PROBLEM.
Using the listing below, set down each line from the line containing "Pre-train a model" through the line containing "## Other Goals", both ends included, exactly and with nothing added.

PROVIDED RECORDS.
__________________________________________________
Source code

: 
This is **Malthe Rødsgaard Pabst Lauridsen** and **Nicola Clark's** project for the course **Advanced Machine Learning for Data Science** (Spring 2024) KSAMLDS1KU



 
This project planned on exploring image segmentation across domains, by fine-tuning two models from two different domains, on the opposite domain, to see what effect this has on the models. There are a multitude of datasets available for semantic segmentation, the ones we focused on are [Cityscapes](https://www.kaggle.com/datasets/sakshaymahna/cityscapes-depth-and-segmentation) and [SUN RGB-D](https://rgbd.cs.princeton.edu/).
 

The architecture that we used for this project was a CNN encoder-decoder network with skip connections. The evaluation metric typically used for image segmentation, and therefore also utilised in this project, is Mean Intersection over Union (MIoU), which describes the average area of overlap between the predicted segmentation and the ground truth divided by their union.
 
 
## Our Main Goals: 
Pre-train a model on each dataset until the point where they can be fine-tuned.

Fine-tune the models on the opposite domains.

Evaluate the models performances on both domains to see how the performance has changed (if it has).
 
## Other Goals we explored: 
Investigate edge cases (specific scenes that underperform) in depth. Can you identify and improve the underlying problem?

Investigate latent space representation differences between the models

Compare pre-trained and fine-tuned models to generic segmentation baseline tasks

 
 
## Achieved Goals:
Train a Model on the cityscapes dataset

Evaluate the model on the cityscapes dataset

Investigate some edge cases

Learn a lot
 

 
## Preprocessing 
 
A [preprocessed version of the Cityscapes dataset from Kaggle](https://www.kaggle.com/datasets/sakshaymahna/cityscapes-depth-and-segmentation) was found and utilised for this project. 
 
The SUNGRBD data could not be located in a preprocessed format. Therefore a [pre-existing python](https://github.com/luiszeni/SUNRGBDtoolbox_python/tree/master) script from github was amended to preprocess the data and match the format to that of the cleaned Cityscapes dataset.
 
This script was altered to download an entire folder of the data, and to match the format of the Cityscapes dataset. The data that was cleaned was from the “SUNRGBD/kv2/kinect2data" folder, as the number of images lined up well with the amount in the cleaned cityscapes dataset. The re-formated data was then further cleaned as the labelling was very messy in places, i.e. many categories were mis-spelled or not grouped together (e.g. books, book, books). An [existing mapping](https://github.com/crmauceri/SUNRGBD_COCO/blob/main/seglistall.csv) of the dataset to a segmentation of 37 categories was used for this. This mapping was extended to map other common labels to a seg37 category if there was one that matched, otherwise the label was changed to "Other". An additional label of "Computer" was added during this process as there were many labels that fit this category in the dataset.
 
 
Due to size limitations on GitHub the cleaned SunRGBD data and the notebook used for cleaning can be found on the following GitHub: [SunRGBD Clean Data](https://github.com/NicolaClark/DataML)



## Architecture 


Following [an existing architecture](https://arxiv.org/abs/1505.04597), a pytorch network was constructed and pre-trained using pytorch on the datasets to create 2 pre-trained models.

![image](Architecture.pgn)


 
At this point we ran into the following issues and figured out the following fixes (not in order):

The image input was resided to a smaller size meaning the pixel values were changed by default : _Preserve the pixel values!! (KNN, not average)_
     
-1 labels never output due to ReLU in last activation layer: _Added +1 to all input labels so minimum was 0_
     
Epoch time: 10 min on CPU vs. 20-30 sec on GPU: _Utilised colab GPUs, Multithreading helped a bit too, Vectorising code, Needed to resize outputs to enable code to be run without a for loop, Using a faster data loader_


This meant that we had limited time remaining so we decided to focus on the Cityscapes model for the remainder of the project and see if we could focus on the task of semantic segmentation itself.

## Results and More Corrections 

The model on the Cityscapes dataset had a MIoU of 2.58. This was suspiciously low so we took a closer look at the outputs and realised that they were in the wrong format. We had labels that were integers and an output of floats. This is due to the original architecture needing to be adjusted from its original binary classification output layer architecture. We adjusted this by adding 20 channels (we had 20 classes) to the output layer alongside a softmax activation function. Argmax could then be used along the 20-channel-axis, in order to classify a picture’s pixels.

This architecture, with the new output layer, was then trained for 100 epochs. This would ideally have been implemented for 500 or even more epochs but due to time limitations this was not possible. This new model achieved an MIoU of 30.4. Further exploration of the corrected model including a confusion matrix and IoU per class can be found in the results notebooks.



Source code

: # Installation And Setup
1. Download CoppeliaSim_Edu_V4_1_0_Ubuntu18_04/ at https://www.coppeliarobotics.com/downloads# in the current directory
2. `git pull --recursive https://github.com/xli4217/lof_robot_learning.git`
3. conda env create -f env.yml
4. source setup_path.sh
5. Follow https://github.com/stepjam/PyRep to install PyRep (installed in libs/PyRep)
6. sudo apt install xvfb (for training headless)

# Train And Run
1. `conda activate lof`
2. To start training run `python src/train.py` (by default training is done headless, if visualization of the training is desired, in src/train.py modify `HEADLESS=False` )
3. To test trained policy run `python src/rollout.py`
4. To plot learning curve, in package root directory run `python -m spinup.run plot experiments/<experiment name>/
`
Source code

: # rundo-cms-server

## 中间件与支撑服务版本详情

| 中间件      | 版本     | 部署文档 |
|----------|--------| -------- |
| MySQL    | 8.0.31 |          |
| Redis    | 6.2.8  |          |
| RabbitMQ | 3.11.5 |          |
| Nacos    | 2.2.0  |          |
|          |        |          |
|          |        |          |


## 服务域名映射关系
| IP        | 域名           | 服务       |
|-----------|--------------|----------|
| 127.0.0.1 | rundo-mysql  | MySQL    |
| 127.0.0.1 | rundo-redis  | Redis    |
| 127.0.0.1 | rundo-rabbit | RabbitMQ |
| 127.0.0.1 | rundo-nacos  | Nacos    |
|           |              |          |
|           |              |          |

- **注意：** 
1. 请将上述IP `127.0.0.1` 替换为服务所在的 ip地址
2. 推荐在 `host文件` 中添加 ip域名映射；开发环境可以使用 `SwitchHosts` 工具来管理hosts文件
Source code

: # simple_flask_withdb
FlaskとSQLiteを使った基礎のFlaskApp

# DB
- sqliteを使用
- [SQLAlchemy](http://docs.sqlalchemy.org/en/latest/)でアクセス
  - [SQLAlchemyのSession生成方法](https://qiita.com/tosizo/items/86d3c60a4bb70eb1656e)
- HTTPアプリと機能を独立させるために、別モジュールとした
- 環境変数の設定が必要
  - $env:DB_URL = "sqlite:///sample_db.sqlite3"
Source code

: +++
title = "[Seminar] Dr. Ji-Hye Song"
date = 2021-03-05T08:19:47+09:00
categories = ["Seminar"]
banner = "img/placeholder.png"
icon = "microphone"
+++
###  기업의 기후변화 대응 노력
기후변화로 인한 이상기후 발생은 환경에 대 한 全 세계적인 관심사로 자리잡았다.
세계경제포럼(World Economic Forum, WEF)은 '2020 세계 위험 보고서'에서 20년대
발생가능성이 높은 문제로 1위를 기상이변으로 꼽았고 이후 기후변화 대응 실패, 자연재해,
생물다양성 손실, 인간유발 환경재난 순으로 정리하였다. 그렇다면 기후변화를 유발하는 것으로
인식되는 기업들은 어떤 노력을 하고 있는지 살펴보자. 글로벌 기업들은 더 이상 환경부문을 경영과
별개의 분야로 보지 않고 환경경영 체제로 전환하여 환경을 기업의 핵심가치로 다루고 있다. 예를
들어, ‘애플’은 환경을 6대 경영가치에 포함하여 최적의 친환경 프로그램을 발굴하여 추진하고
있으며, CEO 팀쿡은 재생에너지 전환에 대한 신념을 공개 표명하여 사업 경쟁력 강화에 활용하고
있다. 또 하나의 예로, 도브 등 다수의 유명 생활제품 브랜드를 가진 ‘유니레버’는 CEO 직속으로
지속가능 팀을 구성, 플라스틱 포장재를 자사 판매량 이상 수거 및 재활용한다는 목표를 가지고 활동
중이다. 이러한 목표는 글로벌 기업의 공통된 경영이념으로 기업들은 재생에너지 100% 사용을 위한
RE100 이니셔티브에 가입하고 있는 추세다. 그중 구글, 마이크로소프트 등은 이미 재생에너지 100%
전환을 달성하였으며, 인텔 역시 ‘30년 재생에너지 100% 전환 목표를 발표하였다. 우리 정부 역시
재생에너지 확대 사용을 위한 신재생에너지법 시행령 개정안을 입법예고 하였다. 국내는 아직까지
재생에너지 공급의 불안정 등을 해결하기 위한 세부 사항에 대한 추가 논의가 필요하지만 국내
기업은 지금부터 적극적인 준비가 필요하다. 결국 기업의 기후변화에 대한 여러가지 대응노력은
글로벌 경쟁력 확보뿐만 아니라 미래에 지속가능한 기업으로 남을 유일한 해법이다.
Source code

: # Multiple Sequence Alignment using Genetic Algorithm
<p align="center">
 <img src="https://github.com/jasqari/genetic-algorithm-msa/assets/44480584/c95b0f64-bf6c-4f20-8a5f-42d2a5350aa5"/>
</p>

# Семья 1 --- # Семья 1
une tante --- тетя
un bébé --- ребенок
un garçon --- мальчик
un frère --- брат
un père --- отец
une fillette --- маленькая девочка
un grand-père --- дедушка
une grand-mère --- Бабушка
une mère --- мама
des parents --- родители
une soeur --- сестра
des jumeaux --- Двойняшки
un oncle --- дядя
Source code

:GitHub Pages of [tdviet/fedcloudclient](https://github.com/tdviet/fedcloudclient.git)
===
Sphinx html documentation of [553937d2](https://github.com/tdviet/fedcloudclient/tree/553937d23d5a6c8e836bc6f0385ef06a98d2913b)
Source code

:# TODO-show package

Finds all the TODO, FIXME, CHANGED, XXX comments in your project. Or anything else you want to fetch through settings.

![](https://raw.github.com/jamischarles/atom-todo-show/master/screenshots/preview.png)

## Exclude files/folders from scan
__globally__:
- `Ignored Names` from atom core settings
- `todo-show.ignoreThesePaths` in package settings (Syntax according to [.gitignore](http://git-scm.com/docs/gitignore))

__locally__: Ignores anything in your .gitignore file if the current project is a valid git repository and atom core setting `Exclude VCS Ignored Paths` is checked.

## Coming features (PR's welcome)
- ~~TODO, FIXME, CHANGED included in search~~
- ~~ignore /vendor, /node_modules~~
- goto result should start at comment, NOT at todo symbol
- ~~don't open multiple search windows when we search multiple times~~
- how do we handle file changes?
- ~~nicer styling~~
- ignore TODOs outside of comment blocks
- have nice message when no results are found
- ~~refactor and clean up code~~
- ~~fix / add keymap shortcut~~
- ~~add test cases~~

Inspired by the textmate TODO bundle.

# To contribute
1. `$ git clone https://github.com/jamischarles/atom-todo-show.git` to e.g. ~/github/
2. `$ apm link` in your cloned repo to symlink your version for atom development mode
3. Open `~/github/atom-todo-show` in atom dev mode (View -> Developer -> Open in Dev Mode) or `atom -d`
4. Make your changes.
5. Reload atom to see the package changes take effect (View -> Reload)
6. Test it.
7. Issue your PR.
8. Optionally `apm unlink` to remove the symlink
__________________________________________________
ANSWER FOR THE TASK.
Pre-train a model on each dataset until the point where they can be fine-tuned.

Fine-tune the models on the opposite domains.

Evaluate the models performances on both domains to see how the performance has changed (if it has).
 
## Other Goals we explored: 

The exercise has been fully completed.